Suara terompet dan kenong terdengar menggema di Desa Kedungwaru Kidul, Kecamatan Karanganyar, Kabupaten Demak, Rabu (3/5/2023) siang. Suasana desa tampak meriah, banyak warga berkumpul di depan rumah milik Agos Saeroni, warga setempat.
Hari itu, Agos tengah mengkhitankan anaknya bernama Rizki Wahyu Setiawan. Sebagai wujud syukur, Agos menanggap barongan dan kuda lumping. Selain itu, Agos juga membuat prosesi arak-arakan dengan mengiring Rizki bersama warga ke kediaman kepala desa.
Rizki telah siap dengan dandanan ala raja. Dia mengenakan jubah merah dan mahkota berwarna emas di kepala, serta mengenakan kalung ronce bunga melati. Bak raja sehari, Rizki diarak warga dan keluarganya dengan menunggang kuda.
Baca juga: Wujud Syukur Limpahan Hasil Laut, Nelayan Demak Gelar Tradisi Syawalan
Dalam prosesi arak-arakan dimuali dari kediaman Agos. Rizki diiringi warga dan keluarganya berkeliling kampung. Pemain barongan dan kuda lumping berada di rombongan depan, berjalan sambil menunjukkan aksinya. Rute arak-arakan berakhir di kediaman kepala desa.
Khitan atau sunat, merupakan syariat yang harus dijalankan bagi pemeluk Islam laki-laki. Di Indonesia, prosesi khitanan biasanya dibarengi dengan tradisi tasyakuran dengan berbagai bentuk. Termasuk di Demak, yang diselenggarakan Agos saat mengkhitankan anaknya, dengan membuat prosesi arak-arakan. Tradisi seperti ini lazim dilakukan sejak zaman dulu, namun kini telah banyak ditinggalkan.
Prosesi tidak hanya berlangsung di siang hari. Malamnya, Agos menyelenggarakan tasyakuran dengan mengundang warga setempat untuk kenduri, atau sebagian masyarakat ada yang menyebutnya dengan istilah bancaan. Selain itu, tentu prosesi utama tradisi ini, yakni khitanan.
Kepala Desa Kedungwaru Kidul, Mujianto mengatakan, tradisi arak-arakan khitanan sebagai wujud syukur warga karena telah mengkhitankan anaknya. Meski tradisi ini telah banyak ditinggalkan, pihaknya mengajak masyarakat untuk terus nguri-uri tradisi yang telah dilakukan Agos ini.
“Tradisi ini sebenarnya telah berlangsung sejak lama, cuma hampir sepuluh tahun hilang karena pemimpin lama terlalu abai dengan kebudayaan, jadi selama masa jabatan saya, kami galakkan kepada masyarakat untuk nguri-uri budaya,” kata Mujianto pada Betanews.id.
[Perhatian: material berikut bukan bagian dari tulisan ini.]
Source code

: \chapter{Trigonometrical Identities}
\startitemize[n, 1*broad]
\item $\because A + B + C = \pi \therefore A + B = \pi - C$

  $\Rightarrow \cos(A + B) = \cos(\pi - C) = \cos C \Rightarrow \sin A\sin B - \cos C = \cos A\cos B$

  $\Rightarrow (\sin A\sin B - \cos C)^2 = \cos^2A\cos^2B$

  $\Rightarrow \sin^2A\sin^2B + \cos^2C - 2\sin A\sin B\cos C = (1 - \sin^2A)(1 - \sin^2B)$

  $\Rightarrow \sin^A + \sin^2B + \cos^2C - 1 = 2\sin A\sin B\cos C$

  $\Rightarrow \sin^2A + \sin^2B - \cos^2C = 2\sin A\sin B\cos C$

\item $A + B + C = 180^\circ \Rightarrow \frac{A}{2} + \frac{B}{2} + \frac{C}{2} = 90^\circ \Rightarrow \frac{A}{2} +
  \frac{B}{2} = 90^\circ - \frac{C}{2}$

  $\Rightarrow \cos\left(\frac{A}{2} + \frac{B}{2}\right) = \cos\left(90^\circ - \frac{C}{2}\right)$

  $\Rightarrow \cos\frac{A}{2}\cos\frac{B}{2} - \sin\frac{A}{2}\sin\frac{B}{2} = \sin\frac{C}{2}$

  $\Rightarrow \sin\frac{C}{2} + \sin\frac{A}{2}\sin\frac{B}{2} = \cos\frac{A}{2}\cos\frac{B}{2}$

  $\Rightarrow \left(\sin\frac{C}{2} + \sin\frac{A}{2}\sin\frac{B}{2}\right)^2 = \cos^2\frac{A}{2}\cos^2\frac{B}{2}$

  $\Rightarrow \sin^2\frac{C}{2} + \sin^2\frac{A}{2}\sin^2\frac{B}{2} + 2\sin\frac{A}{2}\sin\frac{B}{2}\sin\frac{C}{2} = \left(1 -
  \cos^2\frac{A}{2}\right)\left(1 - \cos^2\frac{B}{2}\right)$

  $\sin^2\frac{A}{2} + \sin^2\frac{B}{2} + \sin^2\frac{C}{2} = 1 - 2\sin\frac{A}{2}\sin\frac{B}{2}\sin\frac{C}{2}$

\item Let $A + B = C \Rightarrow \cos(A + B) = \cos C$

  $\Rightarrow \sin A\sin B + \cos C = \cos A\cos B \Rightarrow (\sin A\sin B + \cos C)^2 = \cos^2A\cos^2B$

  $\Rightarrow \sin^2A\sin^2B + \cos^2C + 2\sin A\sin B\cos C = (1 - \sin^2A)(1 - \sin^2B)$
Baca juga: Tradisi Bulusan Kembali Digelar, Ribuan Warga Rela Panas-Panasan Perebutkan Gunungan
Dia menjelaskan, prosesi arak-arakan dengan rute akhir di kediamannya, dilakukan keluarga Agos untuk meminta izin pada pemangku wilayah. “Menurut sejarah, setiap khajatan besar ada pagelaran seni di wilayah Kedungwaru Kidul. Lalu ada adat untuk meminta restu kepada kepada desa sebagai pemangku wilayah, ” imbuhnya.
Selain khitanan, tradisi arak-arakan juga di Kedungwaru Kidul juga dilakukan saat acara pernikahan. Sedangkan mengenai rute disesuaikan dengan nazar dari masing-masing pemilik khajat.
“Khitanan itu kadang-kadang ada nazar biasanya langsung ke pasar Mondoroko lalu ke kepala desa. Kalau pernikahan itu mengambil salah satu pengantin lalu ke rumah kades, ” tuturnya.